As for Baird, who for years ran a “cold turkey” drug clinic in Harlem and once told a reporter he thought all “drug pushers” (any kind of drug not controlled by the AMA, and in any amount) ought to be “hung from a meat hook, live,” my calling him “deranged” is not just an idle insult. I mean it the way I meant it in the old days, when I had to make everyone understand that the kid or prisoner or patient in question was not merely peculiar but seriously nuts.
Later, Carl and Bernie told me Meat Hook had told them, in describing the way he ran his drug clinic in Harlem, that he didn’t “fool around with these characters.” He took them to a darkened back room and examined their cocks by the light of a candle to make sure no drugs were concealed under foreskins. He also sang the Star Spangled Banner at football games, my favorite sidelight on this incredibly demonic personality. With enemies like Meat Hook, one might ask, who needed friends?
The show had been taped for later broadcast. Back at the apartment, I had the narcissistic pleasure of watching myself on television for the first time. It seemed to me I had done OK, and everyone else thought so too. In fact, I was warmly congratulated by one and all at Millbrook. Billy said that the party at the Bungalow had been a big success. Sam, who attended, wanted to know if he could buy a film of the show for the edification of his guests in the Caribbean.
Tim was astonished. “I didn’t think you could do it, Art,” he admitted, and then told me a story about how a Vassar girl he had met on a train the next day had bent his ear about me. She wouldn’t believe I was in my late thirties. I had looked about twenty-three on the tube, she said. That impressed Tim, who later walked off a TV show when the interviewer told him he looked old.

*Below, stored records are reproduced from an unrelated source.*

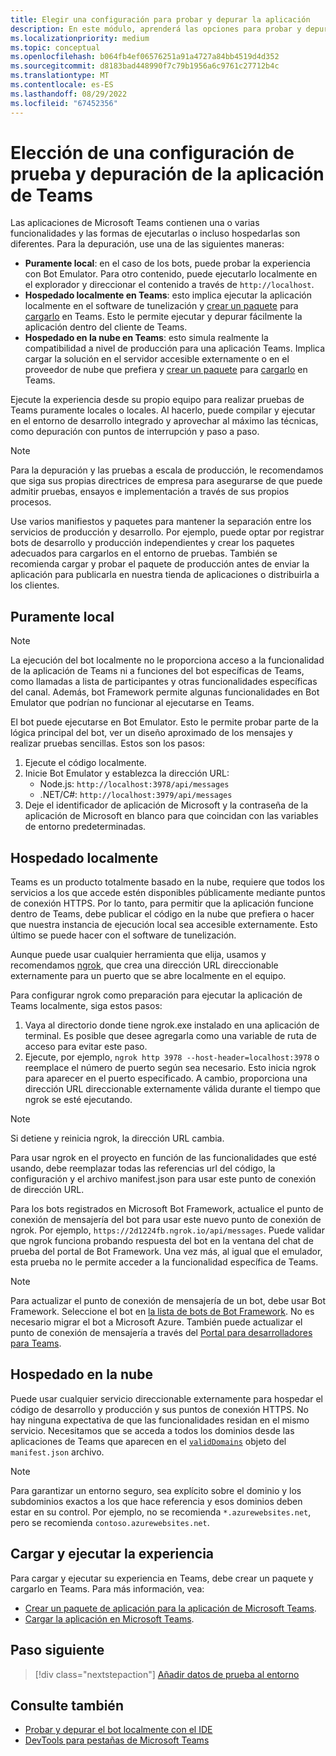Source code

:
 ```yaml
---
title: Elegir una configuración para probar y depurar la aplicación
description: En este módulo, aprenderá las opciones para probar y depurar aplicaciones de Microsoft Teams en el entorno local y hospedado en la nube.
ms.localizationpriority: medium
ms.topic: conceptual
ms.openlocfilehash: b064fb4ef06576251a91a4727a84bb4519d4d352
ms.sourcegitcommit: d8183bad448990f7c79b1956a6c9761c27712b4c
ms.translationtype: MT
ms.contentlocale: es-ES
ms.lasthandoff: 08/29/2022
ms.locfileid: "67452356"
---
```

# <a name="choose-a-test-setup-and-debug-your-teams-app"></a>Elección de una configuración de prueba y depuración de la aplicación de Teams

Las aplicaciones de Microsoft Teams contienen una o varias funcionalidades y las formas de ejecutarlas o incluso hospedarlas son diferentes. Para la depuración, use una de las siguientes maneras:

* **Puramente local**: en el caso de los bots, puede probar la experiencia con Bot Emulator. Para otro contenido, puede ejecutarlo localmente en el explorador y direccionar el contenido a través de `http://localhost`.
* **Hospedado localmente en Teams**: esto implica ejecutar la aplicación localmente en el software de tunelización y [crear un paquete](~/concepts/build-and-test/apps-package.md) para [cargarlo](~/concepts/deploy-and-publish/apps-upload.md) en Teams. Esto le permite ejecutar y depurar fácilmente la aplicación dentro del cliente de Teams.
* **Hospedado en la nube en Teams**: esto simula realmente la compatibilidad a nivel de producción para una aplicación Teams. Implica cargar la solución en el servidor accesible externamente o en el proveedor de nube que prefiera y [crear un paquete](~/concepts/build-and-test/apps-package.md) para [cargarlo](~/concepts/deploy-and-publish/apps-upload.md) en Teams.

Ejecute la experiencia desde su propio equipo para realizar pruebas de Teams puramente locales o locales. Al hacerlo, puede compilar y ejecutar en el entorno de desarrollo integrado y aprovechar al máximo las técnicas, como depuración con puntos de interrupción y paso a paso.

> [!NOTE]
> Para la depuración y las pruebas a escala de producción, le recomendamos que siga sus propias directrices de empresa para asegurarse de que puede admitir pruebas, ensayos e implementación a través de sus propios procesos.

Use varios manifiestos y paquetes para mantener la separación entre los servicios de producción y desarrollo. Por ejemplo, puede optar por registrar bots de desarrollo y producción independientes y crear los paquetes adecuados para cargarlos en el entorno de pruebas. También se recomienda cargar y probar el paquete de producción antes de enviar la aplicación para publicarla en nuestra tienda de aplicaciones o distribuirla a los clientes.

## <a name="purely-local"></a>Puramente local

> [!NOTE]
> La ejecución del bot localmente no le proporciona acceso a la funcionalidad de la aplicación de Teams ni a funciones del bot específicas de Teams, como llamadas a lista de participantes y otras funcionalidades específicas del canal. Además, bot Framework permite algunas funcionalidades en Bot Emulator que podrían no funcionar al ejecutarse en Teams.

El bot puede ejecutarse en Bot Emulator. Esto le permite probar parte de la lógica principal del bot, ver un diseño aproximado de los mensajes y realizar pruebas sencillas. Estos son los pasos:

1. Ejecute el código localmente.
2. Inicie Bot Emulator y establezca la dirección URL:
   * Node.js: `http://localhost:3978/api/messages`
   * .NET/C#: `http://localhost:3979/api/messages`
3. Deje el identificador de aplicación de Microsoft y la contraseña de la aplicación de Microsoft en blanco para que coincidan con las variables de entorno predeterminadas.

## <a name="locally-hosted"></a>Hospedado localmente

Teams es un producto totalmente basado en la nube, requiere que todos los servicios a los que accede estén disponibles públicamente mediante puntos de conexión HTTPS. Por lo tanto, para permitir que la aplicación funcione dentro de Teams, debe publicar el código en la nube que prefiera o hacer que nuestra instancia de ejecución local sea accesible externamente. Esto último se puede hacer con el software de tunelización.

Aunque puede usar cualquier herramienta que elija, usamos y recomendamos [ngrok](https://ngrok.com/download), que crea una dirección URL direccionable externamente para un puerto que se abre localmente en el equipo.

Para configurar ngrok como preparación para ejecutar la aplicación de Teams localmente, siga estos pasos:

1. Vaya al directorio donde tiene ngrok.exe instalado en una aplicación de terminal. Es posible que desee agregarla como una variable de ruta de acceso para evitar este paso.
2. Ejecute, por ejemplo, `ngrok http 3978 --host-header=localhost:3978` o reemplace el número de puerto según sea necesario.
   Esto inicia ngrok para aparecer en el puerto especificado. A cambio, proporciona una dirección URL direccionable externamente válida durante el tiempo que ngrok se esté ejecutando.

> [!NOTE]
> Si detiene y reinicia ngrok, la dirección URL cambia.

Para usar ngrok en el proyecto en función de las funcionalidades que esté usando, debe reemplazar todas las referencias url del código, la configuración y el archivo manifest.json para usar este punto de conexión de dirección URL.

Para los bots registrados en Microsoft Bot Framework, actualice el punto de conexión de mensajería del bot para usar este nuevo punto de conexión de ngrok. Por ejemplo, `https://2d1224fb.ngrok.io/api/messages`. Puede validar que ngrok funciona probando respuesta del bot en la ventana del chat de prueba del portal de Bot Framework. Una vez más, al igual que el emulador, esta prueba no le permite acceder a la funcionalidad específica de Teams.

> [!NOTE]
> Para actualizar el punto de conexión de mensajería de un bot, debe usar Bot Framework. Seleccione el bot en [la lista de bots de Bot Framework](https://dev.botframework.com/bots). No es necesario migrar el bot a Microsoft Azure. También puede actualizar el punto de conexión de mensajería a través del [Portal para desarrolladores para Teams](~/concepts/build-and-test/teams-developer-portal.md).

## <a name="cloud-hosted"></a>Hospedado en la nube

Puede usar cualquier servicio direccionable externamente para hospedar el código de desarrollo y producción y sus puntos de conexión HTTPS. No hay ninguna expectativa de que las funcionalidades residan en el mismo servicio. Necesitamos que se acceda a todos los dominios desde las aplicaciones de Teams que aparecen en el [`validDomains`](~/resources/schema/manifest-schema.md#validdomains) objeto del `manifest.json` archivo.

> [!NOTE]
> Para garantizar un entorno seguro, sea explícito sobre el dominio y los subdominios exactos a los que hace referencia y esos dominios deben estar en su control. Por ejemplo, no se recomienda `*.azurewebsites.net`, pero se recomienda `contoso.azurewebsites.net`.

## <a name="load-and-run-your-experience"></a>Cargar y ejecutar la experiencia

Para cargar y ejecutar su experiencia en Teams, debe crear un paquete y cargarlo en Teams. Para más información, vea:

* [Crear un paquete de aplicación para la aplicación de Microsoft Teams](~/concepts/build-and-test/apps-package.md).
* [Cargar la aplicación en Microsoft Teams](~/concepts/deploy-and-publish/apps-upload.md).

## <a name="next-step"></a>Paso siguiente

> [!div class="nextstepaction"]
> [Añadir datos de prueba al entorno](~/concepts/build-and-test/test-data.md)

## <a name="see-also"></a>Consulte también

* [Probar y depurar el bot localmente con el IDE](../../bots/how-to/debug/locally-with-an-ide.md#test-and-debug-your-bot-locally-with-ide)
* [DevTools para pestañas de Microsoft Teams](../../tabs/how-to/developer-tools.md)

I was saddened to learn, however, that my pet crow, Swami, tenderly raised from infancy at the Gatehouse, and left at the Ashram while we were away, where he ordinarily played raucously and happily with the cats (a fast peck at the tail, and a strutting retreat) had kicked the bucket and joined the choir during our absence, after taking a short snort of Al Bonk’s ceramic glaze. In Arizona, Bill shot Wendy’s cat, Trenton, daughter of Philadelphia, whom Wendy had left at the Ashram when we went to Vermont. The sinister implications of these events, I am happy to say, have not preyed on my mind much ever since.
When things at Millbrook started falling apart, so did my public performances. Tim’s original estimate of my ability along these lines (“unreliable”) was not far off the mark. Tim had the same problem.
On one show we watched at the Ashram, Tim, eyes glittering, seemed to be a virtual superhuman manifestation of pure intelligence and truth, laying waste the opposition’s arguments like an avenging angel. On another, a “Playboy Penthouse Show” or something like that, he came off like a rambling, disconnected old man incapable of reading a timetable. It all depended on “where his head was at” that day.
As our Psychedelian community withered under the attack of the Sado-Judeo-Paulinian mind police, my interest and willingness to participate in these inherently corruptive rituals rapidly waned and then vanished. I was never good at it. Those levitations were a lift, sort of, but I now look down on them.